16. Il résulte de tout ce qui précède, sans qu’il soit besoin d’examiner la fin de non-recevoir opposée à la demande de Mme A…, que cette dernière n’est pas fondée à soutenir que c’est à tort que, par le jugement attaqué, le tribunal administratif de Pau a rejeté cette demande.
Sur les frais du litige :
17. Les dispositions de l’article L. 761-1 du code de justice administrative font obstacle à ce que soit mise à la charge de la commune de Bidart, qui n’est pas la partie perdante dans la présente instance, la somme que Mme A… demande au titre des frais exposés par elle et non compris dans les dépens. Il y a lieu, en revanche, de faire application de ces dispositions et de mettre à la charge de la requérante une somme de 1 000 euros à verser à la commune de Bidart et une somme de 1 000 euros à verser à la société DVA au titre des frais exposés et non compris dans les dépens.
DECIDE :
Article 1er :
La requête de Mme A… est rejetée.
Article 2 :
Mme A… versera à la commune de Bidart et la société DVA une somme de 1 000 euros chacune en application de l’article L. 761-1 du code de justice administrative.
Article 3 :
Le présent arrêt sera notifié à Mme B… A…, à la commune de Bidart et à la SARL DVA.

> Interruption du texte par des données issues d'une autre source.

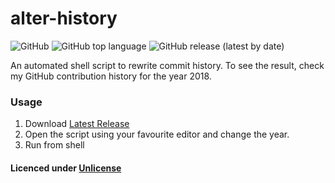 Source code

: # alter-history

![GitHub](https://img.shields.io/github/license/pagalprogrammer/alter-history) ![GitHub top language](https://img.shields.io/github/languages/top/pagalprogrammer/alter-history) ![GitHub release (latest by date)](https://img.shields.io/github/v/release/pagalprogrammer/alter-history)

An automated shell script to rewrite commit history. To see the result, check my GitHub contribution history for the year 2018. 

### Usage
1. Download [Latest Release](https://github.com/pagalprogrammer/alter-history/releases/download/v1.0/alter.sh)
2. Open the script using your favourite editor and change the year.
3. Run from shell
 
#### Licenced under [Unlicense](https://github.com/pagalprogrammer/alter-history/blob/master/LICENSE)
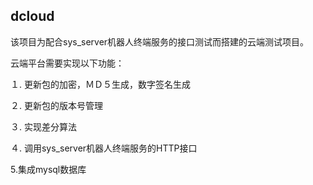 
## dcloud

该项目为配合sys_server机器人终端服务的接口测试而搭建的云端测试项目。


云端平台需要实现以下功能：

１. 更新包的加密，ＭＤ５生成，数字签名生成

２. 更新包的版本号管理

３. 实现差分算法

４. 调用sys_server机器人终端服务的HTTP接口

5.集成mysql数据库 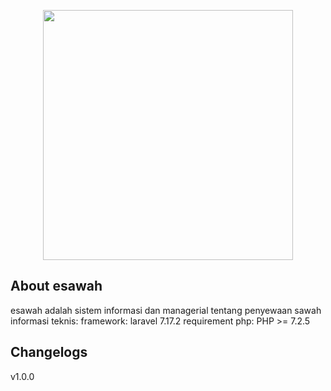 <p align="center"><img src="https://www.esawah.my.id/logo/esawah-logo.png" width="400"></p>

## About esawah

esawah adalah sistem informasi dan managerial tentang penyewaan sawah
informasi teknis:
framework: laravel 7.17.2
requirement
php: PHP >= 7.2.5

## Changelogs
v1.0.0
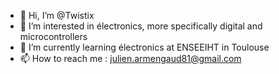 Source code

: - 👋 Hi, I’m @Twistix
- 👀 I’m interested in électronics, more specifically digital and microcontrollers
- 🌱 I’m currently learning électronics at ENSEEIHT in Toulouse
- 📫 How to reach me : julien.armengaud81@gmail.com
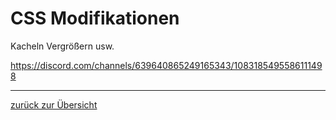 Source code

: # CSS Modifikationen

Kacheln Vergrößern usw.

https://discord.com/channels/639640865249165343/1083185495586111498



---

[zurück zur Übersicht](../deutsch.html) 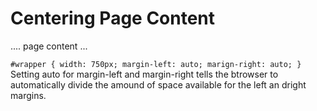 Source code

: # Centering Page Content
<body>
  <div id="wrapper">
    .... page content ...
  </div>
</body>

`#wrapper {
  width: 750px;
  margin-left: auto;
  marign-right: auto;
}`
Setting auto for margin-left and margin-right tells the btrowser to automatically divide the amound of space available for the left an dright margins.

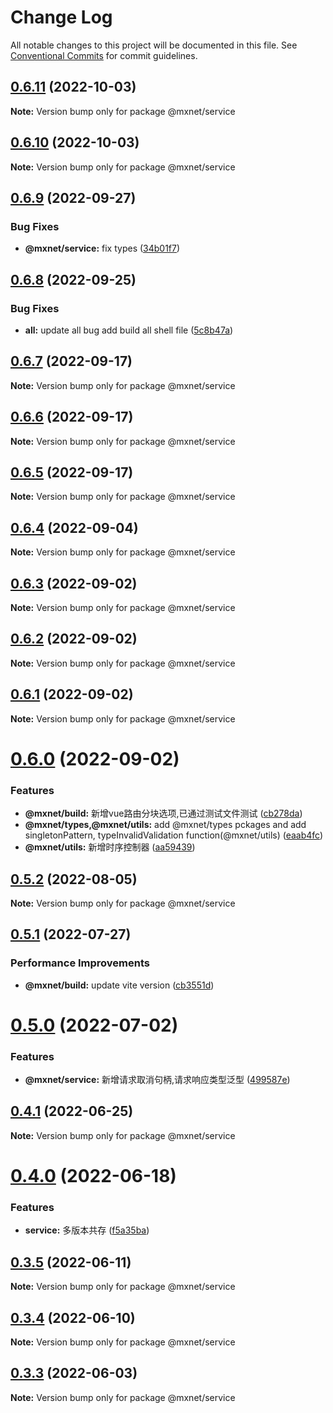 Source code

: # Change Log

All notable changes to this project will be documented in this file.
See [Conventional Commits](https://conventionalcommits.org) for commit guidelines.

## [0.6.11](https://gitee.com/cq_maixun_network/repo/compare/@mxnet/service@0.6.10...@mxnet/service@0.6.11) (2022-10-03)

**Note:** Version bump only for package @mxnet/service





## [0.6.10](https://gitee.com/cq_maixun_network/repo/compare/@mxnet/service@0.6.9...@mxnet/service@0.6.10) (2022-10-03)

**Note:** Version bump only for package @mxnet/service





## [0.6.9](https://gitee.com/cq_maixun_network/repo/compare/@mxnet/service@0.6.8...@mxnet/service@0.6.9) (2022-09-27)


### Bug Fixes

* **@mxnet/service:** fix types ([34b01f7](https://gitee.com/cq_maixun_network/repo/commits/34b01f73cf0f92129e74ced2eaf205627f5e64b7))





## [0.6.8](https://gitee.com/cq_maixun_network/repo/compare/@mxnet/service@0.6.7...@mxnet/service@0.6.8) (2022-09-25)


### Bug Fixes

* **all:** update all bug add build all shell file ([5c8b47a](https://gitee.com/cq_maixun_network/repo/commits/5c8b47ac882566e72ae623db4c37a10fb19d400a))





## [0.6.7](https://gitee.com/cq_maixun_network/repo/compare/@mxnet/service@0.6.6...@mxnet/service@0.6.7) (2022-09-17)

**Note:** Version bump only for package @mxnet/service





## [0.6.6](https://gitee.com/cq_maixun_network/repo/compare/@mxnet/service@0.6.5...@mxnet/service@0.6.6) (2022-09-17)

**Note:** Version bump only for package @mxnet/service





## [0.6.5](https://gitee.com/cq_maixun_network/repo/compare/@mxnet/service@0.6.4...@mxnet/service@0.6.5) (2022-09-17)

**Note:** Version bump only for package @mxnet/service





## [0.6.4](https://gitee.com/cq_maixun_network/repo/compare/@mxnet/service@0.6.3...@mxnet/service@0.6.4) (2022-09-04)

**Note:** Version bump only for package @mxnet/service





## [0.6.3](https://gitee.com/cq_maixun_network/repo/compare/@mxnet/service@0.6.2...@mxnet/service@0.6.3) (2022-09-02)

**Note:** Version bump only for package @mxnet/service





## [0.6.2](https://gitee.com/cq_maixun_network/repo/compare/@mxnet/service@0.6.1...@mxnet/service@0.6.2) (2022-09-02)

**Note:** Version bump only for package @mxnet/service





## [0.6.1](https://gitee.com/cq_maixun_network/repo/compare/@mxnet/service@0.6.0...@mxnet/service@0.6.1) (2022-09-02)

**Note:** Version bump only for package @mxnet/service





# [0.6.0](https://gitee.com/cq_maixun_network/repo/compare/@mxnet/service@0.5.2...@mxnet/service@0.6.0) (2022-09-02)


### Features

* **@mxnet/build:** 新增vue路由分块选项,已通过测试文件测试 ([cb278da](https://gitee.com/cq_maixun_network/repo/commits/cb278da91af7032eaf9c0765824ba2957f14767f))
* **@mxnet/types,@mxnet/utils:** add @mxnet/types pckages and add singletonPattern, typeInvalidValidation function(@mxnet/utils) ([eaab4fc](https://gitee.com/cq_maixun_network/repo/commits/eaab4fc56de06d8195b4349d3da7b5e35bb3157d))
* **@mxnet/utils:** 新增时序控制器 ([aa59439](https://gitee.com/cq_maixun_network/repo/commits/aa594395c54a9e3ba3cebbebed54a30b6077acfb))





## [0.5.2](https://gitee.com/cq_maixun_network/repo/compare/@mxnet/service@0.5.1...@mxnet/service@0.5.2) (2022-08-05)

**Note:** Version bump only for package @mxnet/service





## [0.5.1](https://gitee.com/cq_maixun_network/repo/compare/@mxnet/service@0.5.0...@mxnet/service@0.5.1) (2022-07-27)


### Performance Improvements

* **@mxnet/build:** update vite version ([cb3551d](https://gitee.com/cq_maixun_network/repo/commits/cb3551d5eda04a10d78cf60ee71ebe7dcc563c1f))





# [0.5.0](https://gitee.com/cq_maixun_network/repo/compare/@mxnet/service@0.4.1...@mxnet/service@0.5.0) (2022-07-02)


### Features

* **@mxnet/service:** 新增请求取消句柄,请求响应类型泛型 ([499587e](https://gitee.com/cq_maixun_network/repo/commits/499587e15872e0fd3abe4b4c1fe185dc265c57f4))





## [0.4.1](https://gitee.com/cq_maixun_network/repo/compare/@mxnet/service@0.4.0...@mxnet/service@0.4.1) (2022-06-25)

**Note:** Version bump only for package @mxnet/service

# [0.4.0](https://gitee.com/cq_maixun_network/repo/compare/@mxnet/service@0.3.5...@mxnet/service@0.4.0) (2022-06-18)

### Features

- **service:** 多版本共存 ([f5a35ba](https://gitee.com/cq_maixun_network/repo/commits/f5a35ba1996b629e678d5ca72de82ecde0ff9184))

## [0.3.5](https://gitee.com/cq_maixun_network/repo/compare/@mxnet/service@0.3.4...@mxnet/service@0.3.5) (2022-06-11)

**Note:** Version bump only for package @mxnet/service

## [0.3.4](https://gitee.com/cq_maixun_network/repo/compare/@mxnet/service@0.3.3...@mxnet/service@0.3.4) (2022-06-10)

**Note:** Version bump only for package @mxnet/service

## [0.3.3](https://gitee.com/cq_maixun_network/repo/compare/@mxnet/service@0.3.2...@mxnet/service@0.3.3) (2022-06-03)

**Note:** Version bump only for package @mxnet/service
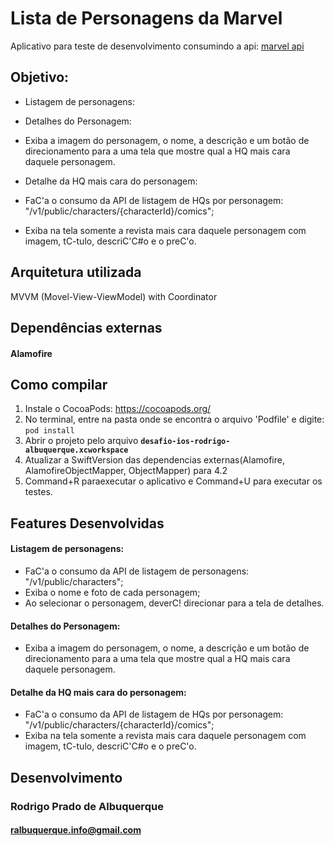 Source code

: # Lista de Personagens da Marvel 

Aplicativo para teste de desenvolvimento consumindo a api:  [marvel api](https://developer.marvel.com/docs) 

## Objetivo: 

*  Listagem de personagens:

* Detalhes do Personagem:

* Exiba a imagem do personagem, o nome, a descrição e um botão de direcionamento para a uma tela que mostre qual a HQ mais cara daquele personagem.

* Detalhe da HQ mais cara do personagem:

* FaC'a o consumo da API de listagem de HQs por personagem: "/v1/public/characters/{characterId}/comics";
* Exiba na tela somente a revista mais cara daquele personagem com imagem, tC-tulo, descriC'C#o e o preC'o.


## Arquitetura utilizada

MVVM (Movel-View-ViewModel) with Coordinator


## Dependências externas

#### Alamofire 


## Como compilar

1. Instale o CocoaPods: https://cocoapods.org/
2. No terminal, entre na pasta onde se encontra o arquivo 'Podfile' e digite: `pod install`
3. Abrir o projeto pelo arquivo **`desafio-ios-rodrigo-albuquerque.xcworkspace`**
4. Atualizar a SwiftVersion das dependencias externas(Alamofire, AlamofireObjectMapper, ObjectMapper) para 4.2
5. Command+R paraexecutar o aplicativo e Command+U para executar os testes.

## Features Desenvolvidas

#### Listagem de personagens:

* FaC'a o consumo da API de listagem de personagens: "/v1/public/characters"; 
* Exiba o nome e foto de cada personagem;
* Ao selecionar o personagem, deverC! direcionar para a tela de detalhes.


#### Detalhes do Personagem:

* Exiba a imagem do personagem, o nome, a descrição e um botão de direcionamento para a uma tela que mostre qual a HQ mais cara daquele personagem.


####  Detalhe da HQ mais cara do personagem:

* FaC'a o consumo da API de listagem de HQs por personagem: "/v1/public/characters/{characterId}/comics";
* Exiba na tela somente a revista mais cara daquele personagem com imagem, tC-tulo, descriC'C#o e o preC'o.


## Desenvolvimento

### Rodrigo Prado de Albuquerque
#### ralbuquerque.info@gmail.com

Délibéré après l’audience du 14 octobre à laquelle siégeaient :
Mme Beuve Dupuy, présidente-rapporteure,
M. Ellie, premier conseiller,
M. Henriot, conseiller.
Rendu public par mise à disposition au greffe le 4 novembre 2025.
L’assesseur le plus ancien,
S. ELLIE
La présidente-rapporteure,
MP. BEUVE DUPUY
Le greffier,
C. PELLETIER
La République mande et ordonne au ministre de l’intérieur, et à tous commissaires de justice à ce requis, en ce qui concerne les voies de droit commun contre les parties privées, de pourvoir à l’exécution du présent arrêt.